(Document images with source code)
*** Begin section ***

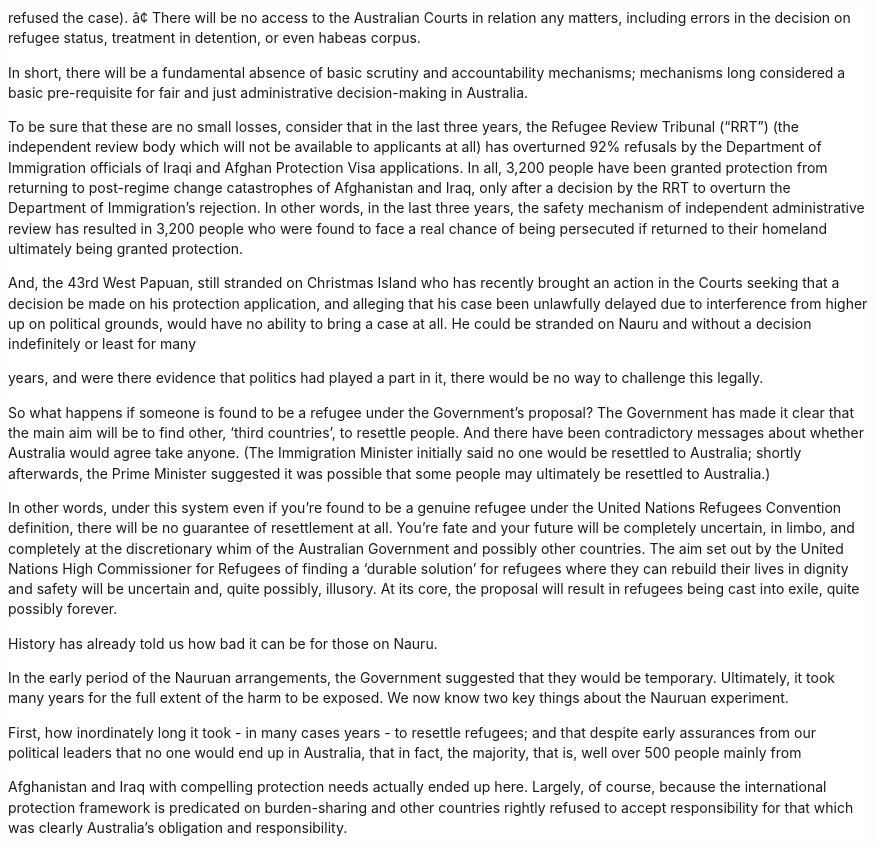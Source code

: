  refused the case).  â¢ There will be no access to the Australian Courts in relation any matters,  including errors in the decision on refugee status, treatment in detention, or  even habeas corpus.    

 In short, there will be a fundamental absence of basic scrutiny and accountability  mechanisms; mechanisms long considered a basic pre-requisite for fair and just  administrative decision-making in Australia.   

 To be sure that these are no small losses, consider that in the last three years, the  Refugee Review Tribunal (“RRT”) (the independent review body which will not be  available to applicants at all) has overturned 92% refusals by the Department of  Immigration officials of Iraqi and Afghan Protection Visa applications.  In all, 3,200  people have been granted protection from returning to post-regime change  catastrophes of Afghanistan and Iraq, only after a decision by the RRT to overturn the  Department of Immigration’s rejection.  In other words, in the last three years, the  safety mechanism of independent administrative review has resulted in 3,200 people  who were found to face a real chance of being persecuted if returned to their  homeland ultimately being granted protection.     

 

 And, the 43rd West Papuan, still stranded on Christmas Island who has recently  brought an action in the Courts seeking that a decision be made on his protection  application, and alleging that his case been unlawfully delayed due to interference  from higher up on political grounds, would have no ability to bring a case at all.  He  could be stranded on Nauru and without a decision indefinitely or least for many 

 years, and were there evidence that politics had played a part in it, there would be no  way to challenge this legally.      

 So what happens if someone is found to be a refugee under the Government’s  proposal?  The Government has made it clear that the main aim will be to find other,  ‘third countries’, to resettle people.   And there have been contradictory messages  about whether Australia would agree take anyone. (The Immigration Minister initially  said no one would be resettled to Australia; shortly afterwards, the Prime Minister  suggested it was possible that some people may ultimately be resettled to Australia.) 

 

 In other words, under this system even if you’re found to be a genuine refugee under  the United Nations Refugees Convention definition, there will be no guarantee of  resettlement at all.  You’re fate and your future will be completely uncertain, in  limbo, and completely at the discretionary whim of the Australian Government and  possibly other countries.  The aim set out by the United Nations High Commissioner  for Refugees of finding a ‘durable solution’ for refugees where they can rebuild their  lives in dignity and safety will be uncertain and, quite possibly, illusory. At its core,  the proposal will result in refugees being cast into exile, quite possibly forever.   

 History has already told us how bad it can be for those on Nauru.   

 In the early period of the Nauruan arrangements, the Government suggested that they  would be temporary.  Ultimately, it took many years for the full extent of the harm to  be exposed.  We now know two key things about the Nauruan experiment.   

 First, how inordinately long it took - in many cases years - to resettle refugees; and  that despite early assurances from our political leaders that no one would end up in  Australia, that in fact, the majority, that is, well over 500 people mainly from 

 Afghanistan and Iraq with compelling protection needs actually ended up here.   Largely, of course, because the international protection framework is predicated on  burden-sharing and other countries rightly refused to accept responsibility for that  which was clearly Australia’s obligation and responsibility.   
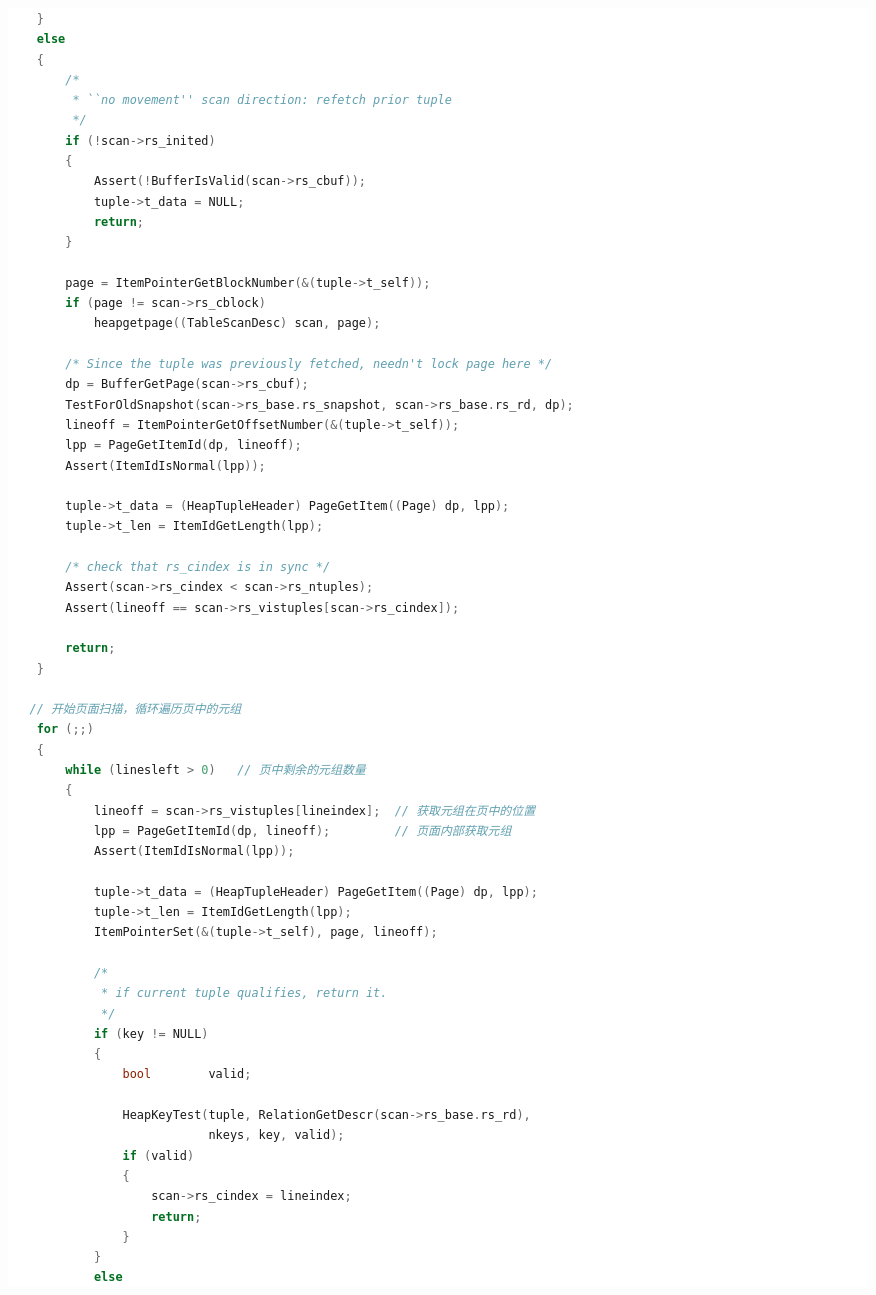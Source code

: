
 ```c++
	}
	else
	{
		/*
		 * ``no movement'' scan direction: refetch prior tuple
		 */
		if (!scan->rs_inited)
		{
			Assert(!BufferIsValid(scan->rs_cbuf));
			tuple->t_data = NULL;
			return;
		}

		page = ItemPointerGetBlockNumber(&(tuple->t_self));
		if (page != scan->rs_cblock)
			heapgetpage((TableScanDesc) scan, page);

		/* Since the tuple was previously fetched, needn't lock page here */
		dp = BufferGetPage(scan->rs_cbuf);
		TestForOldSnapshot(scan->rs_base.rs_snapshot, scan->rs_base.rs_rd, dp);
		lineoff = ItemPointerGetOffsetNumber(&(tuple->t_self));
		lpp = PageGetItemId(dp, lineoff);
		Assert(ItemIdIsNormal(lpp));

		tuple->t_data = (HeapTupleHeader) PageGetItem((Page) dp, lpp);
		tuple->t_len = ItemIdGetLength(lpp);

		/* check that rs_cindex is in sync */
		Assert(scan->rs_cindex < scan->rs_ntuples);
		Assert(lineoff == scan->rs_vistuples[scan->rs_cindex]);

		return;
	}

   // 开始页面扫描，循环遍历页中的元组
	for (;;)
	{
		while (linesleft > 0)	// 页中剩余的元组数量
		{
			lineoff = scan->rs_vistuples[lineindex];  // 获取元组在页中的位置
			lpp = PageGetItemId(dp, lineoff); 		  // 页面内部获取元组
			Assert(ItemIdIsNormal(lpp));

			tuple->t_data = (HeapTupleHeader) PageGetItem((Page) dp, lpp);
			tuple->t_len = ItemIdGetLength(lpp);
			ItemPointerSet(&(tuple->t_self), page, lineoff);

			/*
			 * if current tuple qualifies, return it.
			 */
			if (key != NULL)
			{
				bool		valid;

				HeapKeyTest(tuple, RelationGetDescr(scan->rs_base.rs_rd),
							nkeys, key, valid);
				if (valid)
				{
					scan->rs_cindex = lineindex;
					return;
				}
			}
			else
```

*** End section ***

▶ [EXERCISE INSTRUCTIONS] Please report every line among the entries that includes "Assert".

▶ [OUTPUT FOR THIS EXERCISE]
			Assert(!BufferIsValid(scan->rs_cbuf));
		Assert(ItemIdIsNormal(lpp));
		Assert(scan->rs_cindex < scan->rs_ntuples);
		Assert(lineoff == scan->rs_vistuples[scan->rs_cindex]);
			Assert(ItemIdIsNormal(lpp));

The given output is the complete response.